Previously, he was a staff writer at The American Prospect and an Associate Editor at TPM Media, where he contributed to the group blogs Tapped and TPMCafe. His main blog, now at The Atlantic, has existed in various forms since the dark ages of the blogosphere in January 2002.

His writing has appeared in The Guardian, Slate, The New Republic, and The Washington Monthly, and he is a regular on BloggingHeads.tv and makes the occasional radio or television appearance.

Desperately out of touch with the American mainstream, Yglesias was born and raised in Manhattan and studied philosophy at Harvard where he was editor in chief of The Harvard Independent, a campus alternative weekly.

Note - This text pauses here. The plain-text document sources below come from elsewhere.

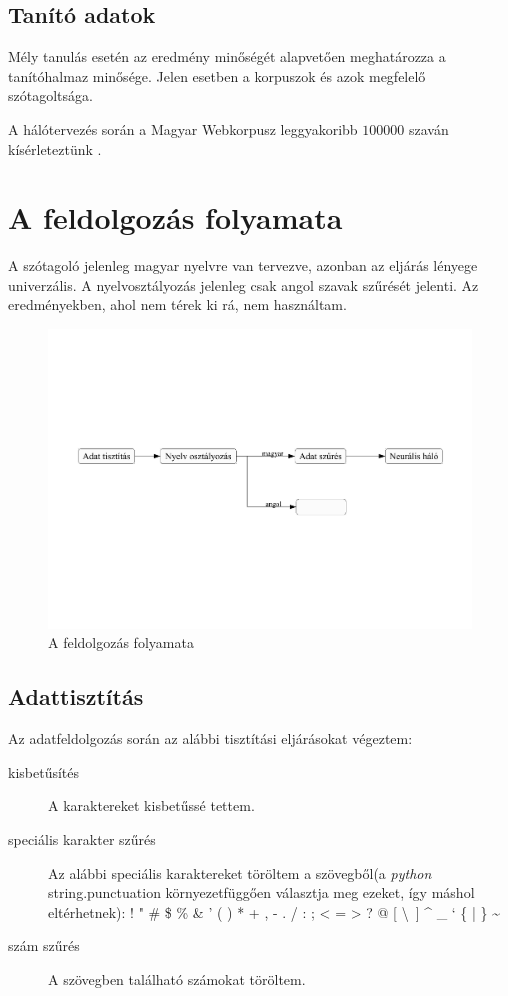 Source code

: \documentclass[a4paper, magyar]{article}
\begin{document}
\subsection{Tanító adatok}
Mély tanulás esetén az eredmény minőségét alapvetően meghatározza a tanítóhalmaz minősége. Jelen esetben a korpuszok és azok megfelelő szótagoltsága.

A hálótervezés során a Magyar Webkorpusz leggyakoribb $100000$ szaván kísérleteztünk \cite{halacsy2004creating,kornai2006web}.

\section{A feldolgozás folyamata}
A szótagoló jelenleg magyar nyelvre van tervezve, azonban az eljárás lényege univerzális. A nyelvosztályozás jelenleg csak angol szavak szűrését jelenti. Az eredményekben, ahol nem térek ki rá, nem használtam.
\begin{figure}[htp]
	\includegraphics[trim={0 7cm 0 7cm},clip,
	width=\textwidth]{figures/preprocessing.pdf}
	\caption{A feldolgozás folyamata}\par\medskip\centering
	\label{fig:gui}
\end{figure}
\subsection{Adattisztítás}
Az adatfeldolgozás során az alábbi tisztítási eljárásokat végeztem:
\begin{description}
	\item[kisbetűsítés] A karaktereket kisbetűssé tettem.
	\item[speciális karakter szűrés] Az alábbi speciális karaktereket töröltem a szövegből(a \textit{python} {\selectfont
		string.punctuation%
	} környezetfüggően választja meg ezeket, így máshol eltérhetnek): ! " \# \$ \% \& ' ( ) * + , - . / : ; < = > ? @ [ \textbackslash\, ] \^{} \_ ` \{ | \} \~{}
	\item[szám szűrés] A szövegben található számokat töröltem.
\end{description}
\end{document}
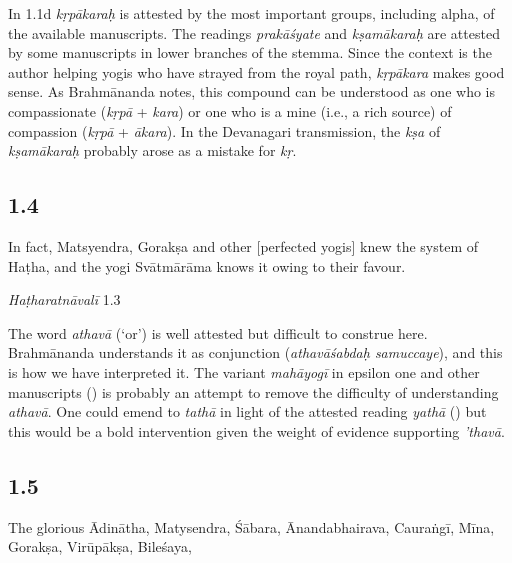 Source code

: \begin{ekdosis}
\begin{philcomm}[hp01_003]
In 1.1d \emph{kṛpākaraḥ} is attested by the most important groups, including alpha, of the available manuscripts. The readings \emph{prakāśyate} and \emph{kṣamākaraḥ} are attested by some manuscripts in lower branches of the stemma. Since the context is the author helping yogis who have strayed from the royal path, \emph{kṛpākara} makes good sense. As Brahmānanda notes, this compound can be understood as one who is compassionate (\emph{kṛpā} + \emph{kara}) or one who is a mine (i.e., a rich source) of compassion (\emph{kṛpā} + \emph{ākara}). In the Devanagari transmission, the \emph{kṣa} of \emph{kṣamākaraḥ} probably arose as a mistake for \emph{kṛ}.       
\end{philcomm}

\subsection*{1.4}
\begin{translation}[hp01_004]
In fact, Matsyendra, Gorakṣa and other [perfected yogis] knew the system of Haṭha, and the yogi Svātmārāma knows it owing to their favour.
\end{translation}

\begin{testimonia}[hp01_004]
\emph{Haṭharatnāvalī} 1.3

\begin{versinnote}
\end{versinnote}

\end{testimonia}

\begin{philcomm}[hp01_004]   
The word \emph{athavā} (‘or’) is well attested but difficult to construe here. Brahmānanda understands it as conjunction (\emph{athavāśabdaḥ samuccaye}), and this is how we have interpreted it. The variant \emph{mahāyogī} in epsilon one and other manuscripts () is probably an attempt to remove the difficulty of understanding \emph{athavā}. One could emend to \emph{tathā} in light of the attested reading \emph{yathā} () but this would be a bold intervention given the weight of evidence supporting \emph{’thavā}.   
\end{philcomm}

\subsection*{1.5}
\begin{translation}[hp01_005]
The glorious Ādinātha, Matysendra, Śābara, Ānandabhairava, Cauraṅgī, Mīna, Gorakṣa, Virūpākṣa, Bileśaya,
\end{translation}


\end{ekdosis}
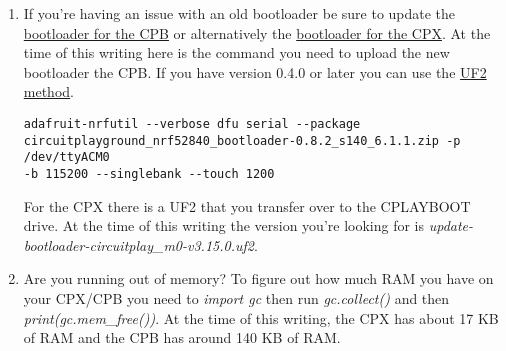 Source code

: \begin{enumerate}[itemsep=-5pt]
  \item If you're having an issue with an old bootloader be sure to update the \href{https://learn.adafruit.com/adafruit-circuit-playground-bluefruit/update-bootloader-use-command-line}{bootloader for the CPB} or alternatively the \href{https://learn.adafruit.com/adafruit-circuit-playground-express/updating-the-bootloader}{bootloader for the CPX}. At the time of this writing here is the command you need to upload the new bootloader the CPB. If you have version 0.4.0 or later you can use the \href{https://learn.adafruit.com/adafruit-circuit-playground-bluefruit/update-bootloader-use-uf2}{UF2 method}. 
  \begin{verbatim}adafruit-nrfutil --verbose dfu serial --package 
circuitplayground_nrf52840_bootloader-0.8.2_s140_6.1.1.zip -p /dev/ttyACM0 
-b 115200 --singlebank --touch 1200\end{verbatim}
  For the CPX there is a UF2 that you transfer over to the CPLAYBOOT drive. At the time of this writing the version you're looking for is {\it update-bootloader-circuitplay\_m0-v3.15.0.uf2}.
  \item Are you running out of memory? To figure out how much RAM you have on your CPX/CPB you need to {\it import gc} then run {\it gc.collect()} and then {\it print(gc.mem\_free())}. At the time of this writing, the CPX has about 17 KB of RAM and the CPB has around 140 KB of RAM. 

\end{enumerate}
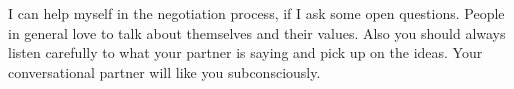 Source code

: 
\noindent I can help myself in the negotiation process, if I ask some open
questions. People in general love to talk about themselves and
their values. Also you should always listen carefully
to what your partner is saying and pick up on the ideas.
Your conversational partner will like you subconsciously. \\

His latest writings can be found on the Matthew Yglesias blog.

On The Speech, Seriously

By Matthew Yglesias
May 23 2007, 1:44 PM ET Comment

Okay. The speech is very impressive on several of the more technical aspects of military policy -- stuff about the budget, the larger context of the national security budget, civil-military relations, that kind of thing. It's also genuinely great to see a high-profile politician taking on the "war on terror" concept. That section of the speech even got my hopes up that as he outlined an alternative strategy he might really truly win me over by mentioning a phrase like "political grievances" but instead he kind of lost me with a segue into "new efforts to lead the fight against global poverty." On the other hand, fighting global poverty is a good thing, and Edwards' has gone farther down the right path on this subject than anyone else.

Problems!

Edwards seems to me to have on display here a tendency to say something very smart and then to some extent take it back. After a strident call for withdrawal from Iraq, he said that, well, he actually might keep some troops in Iraq. After a great attack ("some politicians have fallen right in line behind President Bush's recent proposal to add 92,000 troops between now and 2012, with little rationale given for exactly why we need this many troops") on his rivals, Edwards winds up punting a little while later -- "we might need a substantial increase of troops . . . proposals are worth close examination . . . need to avoid throwing numbers around . . . I will carefully assess the post-Iraq threat environment . . . determine the exact number of troops we need."

The idea for a "'Marshall Corps' modeled on the military Reserves, of up to 10,000 expert professionals who will help stabillize weak societies, and who will work on humanitarian missions" seemed under-explained. The real worry for me, though, is on the nuclear proliferation front. Edwards didn't really address this topic squarely at all. He did say we need better intelligence, and he said military force should be used "to prevent terrorists from acquiring nuclear weapons" and it was a bit unclear to me what that means for, say, Iran.

All-in-all, I'm not in love, but I was impressed. Obama was much better on proliferation, but Edwards is doing a great job of pushing the envelop on topics like the need to get fence-sitters on our side, the need to move beyond "war on terror" rhetoric, etc.